+++ Given information +++

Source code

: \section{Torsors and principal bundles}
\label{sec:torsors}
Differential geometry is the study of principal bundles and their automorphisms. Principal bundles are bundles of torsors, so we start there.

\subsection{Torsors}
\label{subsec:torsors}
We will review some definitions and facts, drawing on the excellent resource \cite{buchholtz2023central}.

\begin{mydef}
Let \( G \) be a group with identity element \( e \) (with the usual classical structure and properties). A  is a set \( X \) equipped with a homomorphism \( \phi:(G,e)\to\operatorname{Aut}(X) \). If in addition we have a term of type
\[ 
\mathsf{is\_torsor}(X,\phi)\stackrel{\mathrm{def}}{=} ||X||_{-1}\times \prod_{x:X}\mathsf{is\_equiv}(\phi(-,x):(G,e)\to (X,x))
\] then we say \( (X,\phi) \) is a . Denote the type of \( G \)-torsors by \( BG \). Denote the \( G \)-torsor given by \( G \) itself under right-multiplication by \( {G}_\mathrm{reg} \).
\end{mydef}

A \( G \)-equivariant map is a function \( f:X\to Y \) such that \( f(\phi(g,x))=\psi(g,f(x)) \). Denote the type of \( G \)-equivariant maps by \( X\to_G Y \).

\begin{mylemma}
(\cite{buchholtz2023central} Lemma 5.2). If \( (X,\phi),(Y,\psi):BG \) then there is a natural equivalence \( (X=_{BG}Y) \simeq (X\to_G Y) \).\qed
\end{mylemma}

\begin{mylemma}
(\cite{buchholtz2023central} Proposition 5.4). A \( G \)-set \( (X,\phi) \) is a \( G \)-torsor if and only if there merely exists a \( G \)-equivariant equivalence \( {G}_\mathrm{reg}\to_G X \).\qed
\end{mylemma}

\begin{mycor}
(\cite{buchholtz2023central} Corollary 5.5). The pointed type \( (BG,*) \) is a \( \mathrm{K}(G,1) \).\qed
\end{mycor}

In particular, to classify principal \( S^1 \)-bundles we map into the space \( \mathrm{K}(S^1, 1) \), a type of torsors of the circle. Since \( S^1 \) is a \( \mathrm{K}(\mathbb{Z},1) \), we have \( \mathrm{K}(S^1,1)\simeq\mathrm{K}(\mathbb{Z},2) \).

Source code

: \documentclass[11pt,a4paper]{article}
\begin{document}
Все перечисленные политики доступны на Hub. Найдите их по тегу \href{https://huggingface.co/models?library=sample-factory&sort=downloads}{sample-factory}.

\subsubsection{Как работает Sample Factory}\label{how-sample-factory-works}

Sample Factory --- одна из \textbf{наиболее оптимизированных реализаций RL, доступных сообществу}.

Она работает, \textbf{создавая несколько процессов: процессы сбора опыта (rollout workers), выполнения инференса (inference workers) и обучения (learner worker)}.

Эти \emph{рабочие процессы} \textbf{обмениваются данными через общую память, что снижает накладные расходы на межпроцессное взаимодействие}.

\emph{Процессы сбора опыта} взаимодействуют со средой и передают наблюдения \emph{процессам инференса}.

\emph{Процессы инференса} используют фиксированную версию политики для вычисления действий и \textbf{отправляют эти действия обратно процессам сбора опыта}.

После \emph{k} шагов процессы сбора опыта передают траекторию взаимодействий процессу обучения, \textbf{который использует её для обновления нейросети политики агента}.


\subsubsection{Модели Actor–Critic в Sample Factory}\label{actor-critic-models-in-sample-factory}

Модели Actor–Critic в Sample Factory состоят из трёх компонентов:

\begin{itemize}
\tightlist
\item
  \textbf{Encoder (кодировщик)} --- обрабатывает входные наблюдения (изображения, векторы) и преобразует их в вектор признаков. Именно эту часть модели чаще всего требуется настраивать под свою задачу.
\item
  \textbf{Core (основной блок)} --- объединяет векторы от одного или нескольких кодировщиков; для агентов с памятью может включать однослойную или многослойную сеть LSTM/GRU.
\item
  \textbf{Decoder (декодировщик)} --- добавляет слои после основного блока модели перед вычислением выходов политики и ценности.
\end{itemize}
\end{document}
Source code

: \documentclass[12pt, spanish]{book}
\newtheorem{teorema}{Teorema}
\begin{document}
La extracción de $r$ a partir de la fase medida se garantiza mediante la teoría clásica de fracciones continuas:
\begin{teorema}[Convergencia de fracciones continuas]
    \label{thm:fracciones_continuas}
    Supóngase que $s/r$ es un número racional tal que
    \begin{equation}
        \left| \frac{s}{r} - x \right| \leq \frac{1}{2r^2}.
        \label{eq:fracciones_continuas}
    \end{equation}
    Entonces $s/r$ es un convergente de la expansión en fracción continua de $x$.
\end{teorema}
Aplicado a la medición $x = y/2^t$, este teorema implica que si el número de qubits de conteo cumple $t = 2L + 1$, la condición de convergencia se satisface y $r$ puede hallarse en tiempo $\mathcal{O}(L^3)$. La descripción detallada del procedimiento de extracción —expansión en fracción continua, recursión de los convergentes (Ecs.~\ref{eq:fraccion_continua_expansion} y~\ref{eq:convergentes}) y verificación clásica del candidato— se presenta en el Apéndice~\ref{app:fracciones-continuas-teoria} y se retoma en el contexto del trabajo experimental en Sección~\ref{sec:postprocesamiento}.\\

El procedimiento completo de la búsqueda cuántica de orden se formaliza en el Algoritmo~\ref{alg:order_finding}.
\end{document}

+++

Find the lines above holding the word "right" and show them.

\] then we say \( (X,\phi) \) is a . Denote the type of \( G \)-torsors by \( BG \). Denote the \( G \)-torsor given by \( G \) itself under right-multiplication by \( {G}_\mathrm{reg} \).
        \left| \frac{s}{r} - x \right| \leq \frac{1}{2r^2}.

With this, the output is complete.